__AIM OF THE EXERCISE__. Restate the records that follow. Every word must match.

__GIVEN INFORMATION__.
*****

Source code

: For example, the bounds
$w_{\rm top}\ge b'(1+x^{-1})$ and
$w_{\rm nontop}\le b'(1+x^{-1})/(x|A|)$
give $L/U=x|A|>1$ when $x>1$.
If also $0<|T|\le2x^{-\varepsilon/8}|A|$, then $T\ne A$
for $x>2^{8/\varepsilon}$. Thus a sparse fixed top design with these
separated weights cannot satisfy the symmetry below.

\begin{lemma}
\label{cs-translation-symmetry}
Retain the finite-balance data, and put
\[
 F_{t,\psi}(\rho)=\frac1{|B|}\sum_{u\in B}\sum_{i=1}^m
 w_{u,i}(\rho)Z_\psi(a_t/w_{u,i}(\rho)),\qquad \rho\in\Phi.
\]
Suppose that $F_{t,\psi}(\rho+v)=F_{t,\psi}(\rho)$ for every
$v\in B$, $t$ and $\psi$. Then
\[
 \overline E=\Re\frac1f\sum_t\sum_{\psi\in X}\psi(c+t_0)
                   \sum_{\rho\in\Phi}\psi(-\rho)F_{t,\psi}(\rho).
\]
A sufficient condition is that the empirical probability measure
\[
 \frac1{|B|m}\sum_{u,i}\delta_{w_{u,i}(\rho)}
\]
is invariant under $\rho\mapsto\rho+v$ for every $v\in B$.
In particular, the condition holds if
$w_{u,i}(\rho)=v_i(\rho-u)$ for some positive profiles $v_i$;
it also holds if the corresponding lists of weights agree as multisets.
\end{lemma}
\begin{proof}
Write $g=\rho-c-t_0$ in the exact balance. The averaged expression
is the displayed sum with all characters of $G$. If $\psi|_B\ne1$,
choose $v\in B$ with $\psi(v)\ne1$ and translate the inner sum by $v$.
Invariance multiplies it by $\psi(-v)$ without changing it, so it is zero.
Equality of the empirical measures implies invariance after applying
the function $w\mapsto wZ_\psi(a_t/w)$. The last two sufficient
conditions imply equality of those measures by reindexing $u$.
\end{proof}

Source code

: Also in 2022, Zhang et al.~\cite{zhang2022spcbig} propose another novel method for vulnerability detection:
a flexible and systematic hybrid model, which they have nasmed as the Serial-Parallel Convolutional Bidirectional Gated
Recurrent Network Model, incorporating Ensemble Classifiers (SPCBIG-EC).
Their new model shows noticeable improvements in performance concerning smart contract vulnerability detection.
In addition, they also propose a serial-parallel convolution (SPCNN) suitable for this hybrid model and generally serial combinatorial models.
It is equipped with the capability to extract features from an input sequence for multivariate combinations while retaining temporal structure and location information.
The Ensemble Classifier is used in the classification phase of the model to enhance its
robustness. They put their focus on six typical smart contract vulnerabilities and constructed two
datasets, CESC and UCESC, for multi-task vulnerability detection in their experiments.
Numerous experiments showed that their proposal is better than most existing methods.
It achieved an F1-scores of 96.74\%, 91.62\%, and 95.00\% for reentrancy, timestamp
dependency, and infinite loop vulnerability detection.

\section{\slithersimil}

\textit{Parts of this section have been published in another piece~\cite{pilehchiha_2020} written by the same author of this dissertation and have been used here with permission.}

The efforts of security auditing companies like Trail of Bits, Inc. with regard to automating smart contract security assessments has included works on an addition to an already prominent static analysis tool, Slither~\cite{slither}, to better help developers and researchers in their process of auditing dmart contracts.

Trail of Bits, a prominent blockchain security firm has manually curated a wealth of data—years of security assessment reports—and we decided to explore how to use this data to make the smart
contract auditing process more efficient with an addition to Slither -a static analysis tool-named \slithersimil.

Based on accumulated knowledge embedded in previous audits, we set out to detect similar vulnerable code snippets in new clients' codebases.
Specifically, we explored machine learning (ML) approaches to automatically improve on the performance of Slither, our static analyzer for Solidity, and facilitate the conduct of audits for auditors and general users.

*****

__ANSWER SPACE__.
Source code

: For example, the bounds
$w_{\rm top}\ge b'(1+x^{-1})$ and
$w_{\rm nontop}\le b'(1+x^{-1})/(x|A|)$
give $L/U=x|A|>1$ when $x>1$.
If also $0<|T|\le2x^{-\varepsilon/8}|A|$, then $T\ne A$
for $x>2^{8/\varepsilon}$. Thus a sparse fixed top design with these
separated weights cannot satisfy the symmetry below.

\begin{lemma}
\label{cs-translation-symmetry}
Retain the finite-balance data, and put
\[
 F_{t,\psi}(\rho)=\frac1{|B|}\sum_{u\in B}\sum_{i=1}^m
 w_{u,i}(\rho)Z_\psi(a_t/w_{u,i}(\rho)),\qquad \rho\in\Phi.
\]
Suppose that $F_{t,\psi}(\rho+v)=F_{t,\psi}(\rho)$ for every
$v\in B$, $t$ and $\psi$. Then
\[
 \overline E=\Re\frac1f\sum_t\sum_{\psi\in X}\psi(c+t_0)
                   \sum_{\rho\in\Phi}\psi(-\rho)F_{t,\psi}(\rho).
\]
A sufficient condition is that the empirical probability measure
\[
 \frac1{|B|m}\sum_{u,i}\delta_{w_{u,i}(\rho)}
\]
is invariant under $\rho\mapsto\rho+v$ for every $v\in B$.
In particular, the condition holds if
$w_{u,i}(\rho)=v_i(\rho-u)$ for some positive profiles $v_i$;
it also holds if the corresponding lists of weights agree as multisets.
\end{lemma}
\begin{proof}
Write $g=\rho-c-t_0$ in the exact balance. The averaged expression
is the displayed sum with all characters of $G$. If $\psi|_B\ne1$,
choose $v\in B$ with $\psi(v)\ne1$ and translate the inner sum by $v$.
Invariance multiplies it by $\psi(-v)$ without changing it, so it is zero.
Equality of the empirical measures implies invariance after applying
the function $w\mapsto wZ_\psi(a_t/w)$. The last two sufficient
conditions imply equality of those measures by reindexing $u$.
\end{proof}

Source code

: Also in 2022, Zhang et al.~\cite{zhang2022spcbig} propose another novel method for vulnerability detection:
a flexible and systematic hybrid model, which they have nasmed as the Serial-Parallel Convolutional Bidirectional Gated
Recurrent Network Model, incorporating Ensemble Classifiers (SPCBIG-EC).
Their new model shows noticeable improvements in performance concerning smart contract vulnerability detection.
In addition, they also propose a serial-parallel convolution (SPCNN) suitable for this hybrid model and generally serial combinatorial models.
It is equipped with the capability to extract features from an input sequence for multivariate combinations while retaining temporal structure and location information.
The Ensemble Classifier is used in the classification phase of the model to enhance its
robustness. They put their focus on six typical smart contract vulnerabilities and constructed two
datasets, CESC and UCESC, for multi-task vulnerability detection in their experiments.
Numerous experiments showed that their proposal is better than most existing methods.
It achieved an F1-scores of 96.74\%, 91.62\%, and 95.00\% for reentrancy, timestamp
dependency, and infinite loop vulnerability detection.

\section{\slithersimil}

\textit{Parts of this section have been published in another piece~\cite{pilehchiha_2020} written by the same author of this dissertation and have been used here with permission.}

The efforts of security auditing companies like Trail of Bits, Inc. with regard to automating smart contract security assessments has included works on an addition to an already prominent static analysis tool, Slither~\cite{slither}, to better help developers and researchers in their process of auditing dmart contracts.

Trail of Bits, a prominent blockchain security firm has manually curated a wealth of data—years of security assessment reports—and we decided to explore how to use this data to make the smart
contract auditing process more efficient with an addition to Slither -a static analysis tool-named \slithersimil.

Based on accumulated knowledge embedded in previous audits, we set out to detect similar vulnerable code snippets in new clients' codebases.
Specifically, we explored machine learning (ML) approaches to automatically improve on the performance of Slither, our static analyzer for Solidity, and facilitate the conduct of audits for auditors and general users.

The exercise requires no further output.